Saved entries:
****************
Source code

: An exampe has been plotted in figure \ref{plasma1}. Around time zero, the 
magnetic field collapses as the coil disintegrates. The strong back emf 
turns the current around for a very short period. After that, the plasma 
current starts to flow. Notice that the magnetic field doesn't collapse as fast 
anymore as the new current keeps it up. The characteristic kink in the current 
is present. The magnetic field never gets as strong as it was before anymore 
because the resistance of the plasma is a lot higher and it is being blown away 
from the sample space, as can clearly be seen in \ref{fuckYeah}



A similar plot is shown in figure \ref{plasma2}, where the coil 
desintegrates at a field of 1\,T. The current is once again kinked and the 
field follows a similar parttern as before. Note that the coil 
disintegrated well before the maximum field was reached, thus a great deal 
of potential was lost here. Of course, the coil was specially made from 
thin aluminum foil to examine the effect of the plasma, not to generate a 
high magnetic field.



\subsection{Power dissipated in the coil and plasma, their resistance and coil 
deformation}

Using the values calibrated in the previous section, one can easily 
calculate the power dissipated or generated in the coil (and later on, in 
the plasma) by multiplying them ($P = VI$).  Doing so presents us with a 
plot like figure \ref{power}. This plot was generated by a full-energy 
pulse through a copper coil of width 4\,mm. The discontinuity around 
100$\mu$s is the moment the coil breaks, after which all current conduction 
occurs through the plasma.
****************
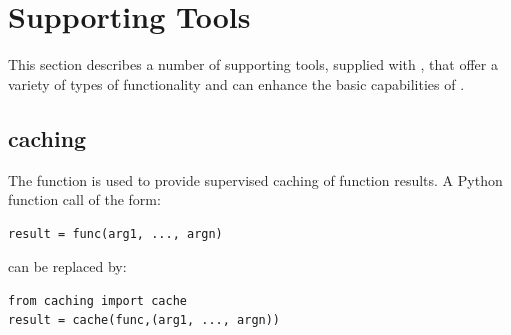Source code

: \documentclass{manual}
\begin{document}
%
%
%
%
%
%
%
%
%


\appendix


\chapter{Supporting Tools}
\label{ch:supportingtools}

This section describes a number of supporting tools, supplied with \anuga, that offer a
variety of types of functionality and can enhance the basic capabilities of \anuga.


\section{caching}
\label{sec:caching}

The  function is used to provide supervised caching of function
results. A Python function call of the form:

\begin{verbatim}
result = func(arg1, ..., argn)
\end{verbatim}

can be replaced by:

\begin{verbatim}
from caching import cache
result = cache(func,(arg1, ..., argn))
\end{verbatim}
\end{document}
****************
→ **Problem to solve**
Both end lines included, restate word for word the lines above from the line with "A similar plot" to the line with "of potential was", and nothing else.

→ **Answer space**
A similar plot is shown in figure \ref{plasma2}, where the coil 
desintegrates at a field of 1\,T. The current is once again kinked and the 
field follows a similar parttern as before. Note that the coil 
disintegrated well before the maximum field was reached, thus a great deal 
of potential was lost here. Of course, the coil was specially made from 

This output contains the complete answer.